NETGEAR is aware of a growing number of phone and online scams. To learn how to stay safe click here.
Forum Discussion
meritagesue
Mar 04, 2020Aspirant
AX5700 vs AX6000
Is there a comparison chart somewhere that would show me the difference between the AX5700 and AX6000 models? I ordered it from CostCo not realizing there were two different models, and I don't see ...
- Mar 04, 2020
Mostly explained over there ref. the RAX80 (retail) vs. the RAX75 (e.g Costco) already.

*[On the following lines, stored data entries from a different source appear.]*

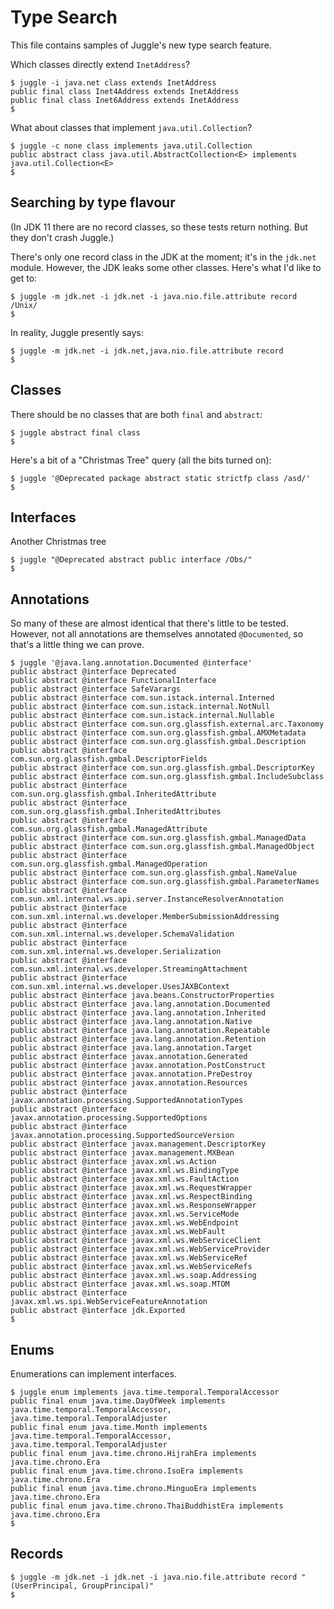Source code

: <!-- 
    Juggle -- an API search tool for Java
   
    Copyright 2020,2023 Paul Bennett
   
    Licensed under the Apache License, Version 2.0 (the "License");
    you may not use this file except in compliance with the License.
    You may obtain a copy of the License at
   
       http://www.apache.org/licenses/LICENSE-2.0
   
    Unless required by applicable law or agreed to in writing, software
    distributed under the License is distributed on an "AS IS" BASIS,
    WITHOUT WARRANTIES OR CONDITIONS OF ANY KIND, either express or implied.
    See the License for the specific language governing permissions and
    limitations under the License.
-->
# Type Search

This file contains samples of Juggle's new type search feature.

Which classes directly extend `InetAddress`?
```shell
$ juggle -i java.net class extends InetAddress
public final class Inet4Address extends InetAddress
public final class Inet6Address extends InetAddress
$
```

What about classes that implement `java.util.Collection`?
```shell
$ juggle -c none class implements java.util.Collection
public abstract class java.util.AbstractCollection<E> implements java.util.Collection<E>
$
```

## Searching by type flavour

(In JDK 11 there are no record classes, so these tests return nothing. But
they don't crash Juggle.)

There's only one record class in the JDK at the moment; it's in the `jdk.net` 
module.  However, the JDK leaks some other classes.  Here's what I'd like to
get to:
```shell
$ juggle -m jdk.net -i jdk.net -i java.nio.file.attribute record /Unix/
$
```

In reality, Juggle presently says:
```shell
$ juggle -m jdk.net -i jdk.net,java.nio.file.attribute record
$
```

## Classes

There should be no classes that are both `final` and `abstract`:
```shell
$ juggle abstract final class
$
```

Here's a bit of a "Christmas Tree" query (all the bits turned on):
```shell
$ juggle '@Deprecated package abstract static strictfp class /asd/'
$
```

## Interfaces

Another Christmas tree
```shell
$ juggle "@Deprecated abstract public interface /Obs/"  
$
```

## Annotations

So many of these are almost identical that there's little to be tested.
However, not all annotations are themselves annotated `@Documented`, so
that's a little thing we can prove.
```shell
$ juggle '@java.lang.annotation.Documented @interface'       
public abstract @interface Deprecated
public abstract @interface FunctionalInterface
public abstract @interface SafeVarargs
public abstract @interface com.sun.istack.internal.Interned
public abstract @interface com.sun.istack.internal.NotNull
public abstract @interface com.sun.istack.internal.Nullable
public abstract @interface com.sun.org.glassfish.external.arc.Taxonomy
public abstract @interface com.sun.org.glassfish.gmbal.AMXMetadata
public abstract @interface com.sun.org.glassfish.gmbal.Description
public abstract @interface com.sun.org.glassfish.gmbal.DescriptorFields
public abstract @interface com.sun.org.glassfish.gmbal.DescriptorKey
public abstract @interface com.sun.org.glassfish.gmbal.IncludeSubclass
public abstract @interface com.sun.org.glassfish.gmbal.InheritedAttribute
public abstract @interface com.sun.org.glassfish.gmbal.InheritedAttributes
public abstract @interface com.sun.org.glassfish.gmbal.ManagedAttribute
public abstract @interface com.sun.org.glassfish.gmbal.ManagedData
public abstract @interface com.sun.org.glassfish.gmbal.ManagedObject
public abstract @interface com.sun.org.glassfish.gmbal.ManagedOperation
public abstract @interface com.sun.org.glassfish.gmbal.NameValue
public abstract @interface com.sun.org.glassfish.gmbal.ParameterNames
public abstract @interface com.sun.xml.internal.ws.api.server.InstanceResolverAnnotation
public abstract @interface com.sun.xml.internal.ws.developer.MemberSubmissionAddressing
public abstract @interface com.sun.xml.internal.ws.developer.SchemaValidation
public abstract @interface com.sun.xml.internal.ws.developer.Serialization
public abstract @interface com.sun.xml.internal.ws.developer.StreamingAttachment
public abstract @interface com.sun.xml.internal.ws.developer.UsesJAXBContext
public abstract @interface java.beans.ConstructorProperties
public abstract @interface java.lang.annotation.Documented
public abstract @interface java.lang.annotation.Inherited
public abstract @interface java.lang.annotation.Native
public abstract @interface java.lang.annotation.Repeatable
public abstract @interface java.lang.annotation.Retention
public abstract @interface java.lang.annotation.Target
public abstract @interface javax.annotation.Generated
public abstract @interface javax.annotation.PostConstruct
public abstract @interface javax.annotation.PreDestroy
public abstract @interface javax.annotation.Resources
public abstract @interface javax.annotation.processing.SupportedAnnotationTypes
public abstract @interface javax.annotation.processing.SupportedOptions
public abstract @interface javax.annotation.processing.SupportedSourceVersion
public abstract @interface javax.management.DescriptorKey
public abstract @interface javax.management.MXBean
public abstract @interface javax.xml.ws.Action
public abstract @interface javax.xml.ws.BindingType
public abstract @interface javax.xml.ws.FaultAction
public abstract @interface javax.xml.ws.RequestWrapper
public abstract @interface javax.xml.ws.RespectBinding
public abstract @interface javax.xml.ws.ResponseWrapper
public abstract @interface javax.xml.ws.ServiceMode
public abstract @interface javax.xml.ws.WebEndpoint
public abstract @interface javax.xml.ws.WebFault
public abstract @interface javax.xml.ws.WebServiceClient
public abstract @interface javax.xml.ws.WebServiceProvider
public abstract @interface javax.xml.ws.WebServiceRef
public abstract @interface javax.xml.ws.WebServiceRefs
public abstract @interface javax.xml.ws.soap.Addressing
public abstract @interface javax.xml.ws.soap.MTOM
public abstract @interface javax.xml.ws.spi.WebServiceFeatureAnnotation
public abstract @interface jdk.Exported
$
```

## Enums

Enumerations can implement interfaces.
```shell
$ juggle enum implements java.time.temporal.TemporalAccessor
public final enum java.time.DayOfWeek implements java.time.temporal.TemporalAccessor, java.time.temporal.TemporalAdjuster
public final enum java.time.Month implements java.time.temporal.TemporalAccessor, java.time.temporal.TemporalAdjuster
public final enum java.time.chrono.HijrahEra implements java.time.chrono.Era
public final enum java.time.chrono.IsoEra implements java.time.chrono.Era
public final enum java.time.chrono.MinguoEra implements java.time.chrono.Era
public final enum java.time.chrono.ThaiBuddhistEra implements java.time.chrono.Era
$
```

## Records

```shell
$ juggle -m jdk.net -i jdk.net -i java.nio.file.attribute record "(UserPrincipal, GroupPrincipal)"
$
```
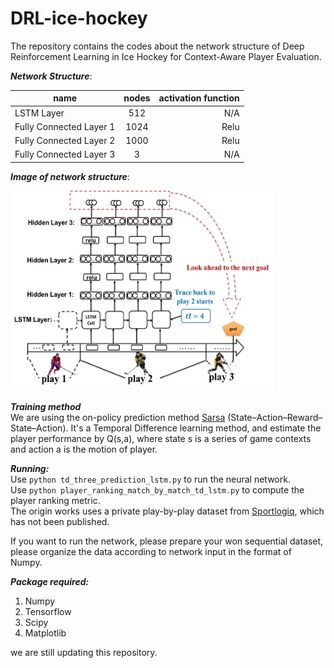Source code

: # DRL-ice-hockey

The repository contains the codes about the network structure of Deep Reinforcement Learning in Ice Hockey
for Context-Aware Player Evaluation.  

***Network Structure***:  

| name        | nodes           | activation function  |
| ------------- |:-------------:| -----:|
| LSTM Layer    | 512           | N/A |
| Fully Connected Layer 1| 1024     |  Relu |
| Fully Connected Layer 2| 1000      |  Relu |
| Fully Connected Layer 3| 3      |  N/A |

***Image of network structure***:  

<img src=./images/DP-lstm-model-structure.png alt="drawing" height="320" width="420"/>

<!---![model-structure](./images/DP-lstm-model-structure.png =250x250)--->

***Training method***  
We are using the on-policy prediction method [Sarsa](https://en.wikipedia.org/wiki/State%E2%80%93action%E2%80%93reward%E2%80%93state%E2%80%93action) (State–Action–Reward–State–Action).
It's a Temporal Difference learning method, and estimate the player performance by Q(s,a), where state s is a series of game contexts and action a is the motion of player.

***Running:***  
Use ```python td_three_prediction_lstm.py``` to run the neural network.  
Use ```python player_ranking_match_by_match_td_lstm.py``` to compute the player ranking metric.  
The origin works uses a private play-by-play dataset from [Sportlogiq](http://sportlogiq.com/en/), which has not been published.

If you want to run the network, please prepare your won sequential dataset, please organize the data according to network input in the format of Numpy.   

***Package required:***  
1. Numpy 
2. Tensorflow
3. Scipy
4. Matplotlib

we are still updating this repository.
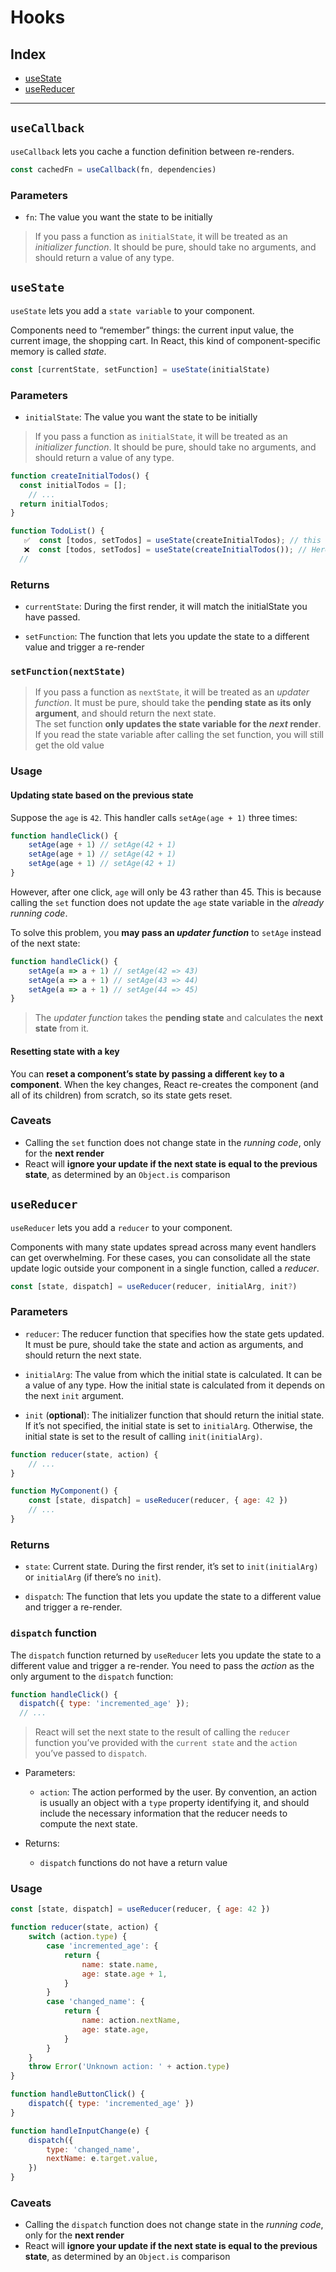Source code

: # Hooks

## Index

-   [useState](#usestate)
-   [useReducer](#usereducer)

---

## `useCallback`

`useCallback` lets you cache a function definition between re-renders.

```js
const cachedFn = useCallback(fn, dependencies)
```

### Parameters

-   `fn`: The value you want the state to be initially

> If you pass a function as `initialState`, it will be treated as an _initializer function_. It should be pure, should take no arguments, and should return a value of any type.

## `useState`

`useState` lets you add a `state variable` to your component.

Components need to “remember” things: the current input value, the current image, the shopping cart. In React, this kind of component-specific memory is called _state_.

```js
const [currentState, setFunction] = useState(initialState)
```

### Parameters

-   `initialState`: The value you want the state to be initially

> If you pass a function as `initialState`, it will be treated as an _initializer function_. It should be pure, should take no arguments, and should return a value of any type.

```js
function createInitialTodos() {
  const initialTodos = [];
   	// ...
  return initialTodos;
}

function TodoList() {
   ✅  const [todos, setTodos] = useState(createInitialTodos); // this is the initializer function, only runs during initialization.
   ❌  const [todos, setTodos] = useState(createInitialTodos()); // Here you are passing the return of calling the function, this runs on every render.
  //
```

### Returns

-   `currentState`: During the first render, it will match the initialState you have passed.

-   `setFunction`: The function that lets you update the state to a different value and trigger a re-render

### `setFunction(nextState)`

> If you pass a function as `nextState`, it will be treated as an _updater function_. It must be pure, should take the **pending state as its only argument**, and should return the next state.  
> The set function **only updates the state variable for the _next_ render**. If you read the state variable after calling the set function, you will still get the old value

### Usage

#### Updating state based on the previous state

Suppose the `age` is `42`. This handler calls `setAge(age + 1)` three times:

```js
function handleClick() {
	setAge(age + 1) // setAge(42 + 1)
	setAge(age + 1) // setAge(42 + 1)
	setAge(age + 1) // setAge(42 + 1)
}
```

However, after one click, `age` will only be 43 rather than 45. This is because calling the `set` function does not update the `age` state variable in the _already running code_.

To solve this problem, you **may pass an _updater function_** to `setAge` instead of the next state:

```js
function handleClick() {
	setAge(a => a + 1) // setAge(42 => 43)
	setAge(a => a + 1) // setAge(43 => 44)
	setAge(a => a + 1) // setAge(44 => 45)
}
```

> The _updater function_ takes the **pending state** and calculates the **next state** from it.

#### Resetting state with a key

You can **reset a component’s state by passing a different `key` to a component**. When the key changes, React re-creates the component (and all of its children) from scratch, so its state gets reset.

### Caveats

-   Calling the `set` function does not change state in the _running code_, only for the **next render**
-   React will **ignore your update if the next state is equal to the previous state**, as determined by an `Object.is` comparison

## `useReducer`

`useReducer` lets you add a `reducer` to your component.

Components with many state updates spread across many event handlers can get overwhelming. For these cases, you can consolidate all the state update logic outside your component in a single function, called a _reducer_.

```js
const [state, dispatch] = useReducer(reducer, initialArg, init?)
```

### Parameters

-   `reducer`: The reducer function that specifies how the state gets updated. It must be pure, should take the state and action as arguments, and should return the next state.

-   `initialArg`: The value from which the initial state is calculated. It can be a value of any type. How the initial state is calculated from it depends on the next `init` argument.

-   `init` (**optional**): The initializer function that should return the initial state. If it’s not specified, the initial state is set to `initialArg`. Otherwise, the initial state is set to the result of calling `init(initialArg)`.

```js
function reducer(state, action) {
	// ...
}

function MyComponent() {
	const [state, dispatch] = useReducer(reducer, { age: 42 })
	// ...
}
```

### Returns

-   `state`: Current state. During the first render, it’s set to `init(initialArg)` or `initialArg` (if there’s no `init`).

-   `dispatch`: The function that lets you update the state to a different value and trigger a re-render.

### `dispatch` function

The `dispatch` function returned by `useReducer` lets you update the state to a different value and trigger a re-render. You need to pass the _action_ as the only argument to the `dispatch` function:

```js
function handleClick() {
  dispatch({ type: 'incremented_age' });
  // ...
```

> React will set the next state to the result of calling the `reducer` function you’ve provided with the `current state` and the `action` you’ve passed to `dispatch`.

-   Parameters:

    -   `action`: The action performed by the user. By convention, an action is usually an object with a `type` property identifying it, and should include the necessary information that the reducer needs to compute the next state.

-   Returns:
    -   `dispatch` functions do not have a return value

### Usage

```js
const [state, dispatch] = useReducer(reducer, { age: 42 })

function reducer(state, action) {
	switch (action.type) {
		case 'incremented_age': {
			return {
				name: state.name,
				age: state.age + 1,
			}
		}
		case 'changed_name': {
			return {
				name: action.nextName,
				age: state.age,
			}
		}
	}
	throw Error('Unknown action: ' + action.type)
}

function handleButtonClick() {
	dispatch({ type: 'incremented_age' })
}

function handleInputChange(e) {
	dispatch({
		type: 'changed_name',
		nextName: e.target.value,
	})
}
```

### Caveats

-   Calling the `dispatch` function does not change state in the _running code_, only for the **next render**
-   React will **ignore your update if the next state is equal to the previous state**, as determined by an `Object.is` comparison
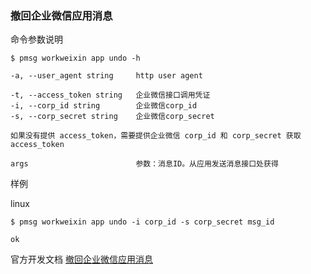 ### 撤回企业微信应用消息

命令参数说明

```text
$ pmsg workweixin app undo -h

-a, --user_agent string     http user agent

-t, --access_token string   企业微信接口调用凭证
-i, --corp_id string        企业微信corp_id
-s, --corp_secret string    企业微信corp_secret

如果没有提供 access_token，需要提供企业微信 corp_id 和 corp_secret 获取 access_token

args                        参数：消息ID。从应用发送消息接口处获得
```

样例

linux

```shell
$ pmsg workweixin app undo -i corp_id -s corp_secret msg_id

ok
```

官方开发文档 [撤回企业微信应用消息](https://developer.work.weixin.qq.com/document/path/94867)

The "missing" 300 are coming from the disabled 1024-QAM on the 2.4 GHz :
RBK840:
2.4GHz AX: 4x4 (Tx/Rx) 256-QAM 40MHz, up to 920Mbps
5GHz AX: 4x4 (Tx/Rx) 1024-QAM 160MHz, up to 4.8Gbps
RBK850:
2.4GHz AX: 4x4 (Tx/Rx) 1024-QAM 40MHz, up to 1.2Gbps
5GHz AX: 4x4 (Tx/Rx) 1024-QAM 160MHz, up to 4.8Gbps
Unless you have a large amount of WiFi 6 2.4 GHz devices operating compareably near to the access points (otherwise the 1024-QAM in not very likely to achieve) the Costo version is fine.
meritagesue
Mar 05, 2020Aspirant
do you think there is a noticable difference between the WiFi6 and the older Model RBK53S-100NAS 3 pack that CostCo sells if I don't currently have any WiFi6 products? My internet is between 200 - 400mbps and I don't have a lot of high bandwidth WiFi products attached. Most of those are hard wired and will be on a switch regardless. I was originally going to do the Orbi 6 just to be future/forward thinking, but I think the cost of those will come down considerably by the time I have any WiFi6 devices so I might be better off spending just the $299 now and then upgrade to WiFi6 in a year or two.
schumaku
Mar 05, 2020Guru - Experienced User
meritagesue wrote:do you think there is a noticable difference between the WiFi6 and the older Model RBK53S-100NAS 3 pack that CostCo sells if I don't currently have any WiFi6 products?
Absolutely not - because the large majority of older e.g. 802.11ac wireless clients don't support 1024-QAM (and 160MHz bandwidth) on 2.4 GHz anyway.
Even if you will get WiFi 6 clients - 2.4 GHz with 1024-QAM is typically possible on shorter distances only - where 5 GHz (or an Ethernet cable, or a fiber, ...) will outperform it anyway.